I ask them about what books they bonded over early on. “Our reading had almost no overlap. Almost none,” Dutton says. “And we still read almost none of the same books. That first year, we decided we would read each other’s favorite books. I read The Third Policeman by Flann O’Brien” — Dutton makes a face of leveled acceptance — “and then he was supposed to read Jane Eyre but he never did.”
“I’ve tried several times,” Riker says. (Nathan Scott McNamara)
Awesome Gang interviews YA fantasy author Robin Glassey.
If you were going to be stranded on a desert island and allowed to take 3 or 4 books with you what books would you bring? If I could choose three books to take with my on a desert island my first choice would definitely be my scriptures. I especially love Psalms and Proverbs. When I’m having a tough time I turn to those amazing sections for advice and comfort. Jane Eyre is a classic love story that I’d love to have with me. And if I could have the whole Wheel of Time series as one giant tome, then I’d pick that as my third. I know, that’s kind of cheating, but those are my choices.
Inspired by three recent retellings of 'ancient epics', BuzzFeed News discusses writers' usage of old texts.
Writers have always come back to older texts, finding new twists on old legends. Jean Rhys and James Joyce weren’t the first in the Western tradition to do it, when Rhys reimagined Jane Eyre’s doomed Bertha Mason in Wide Sargasso Sea and Joyce sent Odysseus walking the streets of Dublin in Ulysses. (Mikaella Clements)
The Fandom reviews A Sorrow Fierce and Falling, the final novel in Jessica Cluess’ Kingdom on Fire series.
 If you’re here for boatloads of Jane Eyre vibes (apparently, I’m kinda not,) you’re gonna get those too. (Kait)
Liverpool Echo has an article on heritage railways in Yorkshire.
We alight at Haworth and are treated to a visit around the engine sheds by one of the many very knowledgeable volunteers who keep the railway alive and functioning.
It is possible to climb the (very) steep hill from the station and head up to Haworth Village, home of the Haworth Parsonage – a pilgrimage for fans of the Brontë sisters, who wrote most of their novels there. The local graveyard is also worth a visit. Although the Brontës are not buried there, it contains many fine Victorian headstones. (Lis Lambertsen)
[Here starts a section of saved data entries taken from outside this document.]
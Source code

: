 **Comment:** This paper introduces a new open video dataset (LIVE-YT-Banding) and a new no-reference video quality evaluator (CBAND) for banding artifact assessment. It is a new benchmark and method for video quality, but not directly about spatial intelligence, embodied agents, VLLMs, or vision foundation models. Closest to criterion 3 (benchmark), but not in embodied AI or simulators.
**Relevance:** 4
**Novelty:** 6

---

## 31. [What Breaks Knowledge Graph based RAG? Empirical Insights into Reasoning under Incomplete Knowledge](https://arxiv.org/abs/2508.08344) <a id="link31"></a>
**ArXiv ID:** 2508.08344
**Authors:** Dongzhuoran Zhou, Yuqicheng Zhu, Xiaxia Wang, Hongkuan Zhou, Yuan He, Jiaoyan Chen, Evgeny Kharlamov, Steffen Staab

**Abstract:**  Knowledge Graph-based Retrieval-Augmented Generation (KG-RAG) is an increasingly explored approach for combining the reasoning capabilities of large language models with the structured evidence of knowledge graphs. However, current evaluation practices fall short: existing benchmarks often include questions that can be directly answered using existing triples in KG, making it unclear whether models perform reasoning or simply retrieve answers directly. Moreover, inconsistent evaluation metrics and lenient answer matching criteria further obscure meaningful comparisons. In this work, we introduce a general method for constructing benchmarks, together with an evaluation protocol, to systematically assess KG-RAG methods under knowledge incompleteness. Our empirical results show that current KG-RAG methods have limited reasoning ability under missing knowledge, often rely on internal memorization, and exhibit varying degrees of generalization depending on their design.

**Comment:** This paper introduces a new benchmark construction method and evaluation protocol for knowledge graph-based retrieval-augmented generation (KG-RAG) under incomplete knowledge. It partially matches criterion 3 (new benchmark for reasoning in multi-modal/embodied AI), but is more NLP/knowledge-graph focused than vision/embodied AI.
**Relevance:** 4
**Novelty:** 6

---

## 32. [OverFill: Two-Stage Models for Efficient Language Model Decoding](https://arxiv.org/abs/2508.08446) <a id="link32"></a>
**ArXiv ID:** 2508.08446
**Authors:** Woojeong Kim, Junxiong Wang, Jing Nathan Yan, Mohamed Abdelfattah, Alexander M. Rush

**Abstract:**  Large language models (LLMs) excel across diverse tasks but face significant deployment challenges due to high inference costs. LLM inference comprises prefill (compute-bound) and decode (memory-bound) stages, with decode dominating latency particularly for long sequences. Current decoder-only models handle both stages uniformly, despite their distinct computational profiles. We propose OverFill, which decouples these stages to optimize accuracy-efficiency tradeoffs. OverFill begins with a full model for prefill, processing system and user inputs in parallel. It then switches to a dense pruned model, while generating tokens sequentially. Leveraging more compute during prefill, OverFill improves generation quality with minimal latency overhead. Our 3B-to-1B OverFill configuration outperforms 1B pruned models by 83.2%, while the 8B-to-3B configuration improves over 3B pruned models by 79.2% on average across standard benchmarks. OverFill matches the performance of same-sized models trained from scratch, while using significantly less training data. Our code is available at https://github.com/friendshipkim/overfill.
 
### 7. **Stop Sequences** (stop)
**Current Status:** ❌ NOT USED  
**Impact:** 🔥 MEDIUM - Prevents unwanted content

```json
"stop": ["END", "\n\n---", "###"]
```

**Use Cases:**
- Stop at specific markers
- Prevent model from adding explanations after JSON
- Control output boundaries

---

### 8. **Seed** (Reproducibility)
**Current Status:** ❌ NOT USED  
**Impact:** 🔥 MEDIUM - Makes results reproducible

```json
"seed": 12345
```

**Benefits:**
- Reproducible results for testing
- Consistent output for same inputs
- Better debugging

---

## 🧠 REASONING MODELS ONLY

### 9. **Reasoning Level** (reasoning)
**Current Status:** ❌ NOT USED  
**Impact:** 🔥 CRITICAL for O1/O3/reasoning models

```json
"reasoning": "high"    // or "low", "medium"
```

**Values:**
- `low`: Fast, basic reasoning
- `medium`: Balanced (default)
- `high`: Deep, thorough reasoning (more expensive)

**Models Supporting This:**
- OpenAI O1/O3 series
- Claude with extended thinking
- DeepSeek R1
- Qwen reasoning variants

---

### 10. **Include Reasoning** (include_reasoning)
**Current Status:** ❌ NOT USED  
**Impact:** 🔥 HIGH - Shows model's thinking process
The Brussels Brontë Blog has a post on the group's Emily Brontë bicentenary celebrations. On YouTube, Insert Literary Pun Here discusses Samantha Ellis's portrayal of Charlotte Brontë in her book Anne Brontë and the Art of Life. Again, this was our main objection to that book. Taking on a World of Words recommends '5 Spooky Reads for October', including Wuthering Heights. Susan Pyke on The Victorianist talks about Victorian Animal Crossings between George Eliot and Emily Brontë.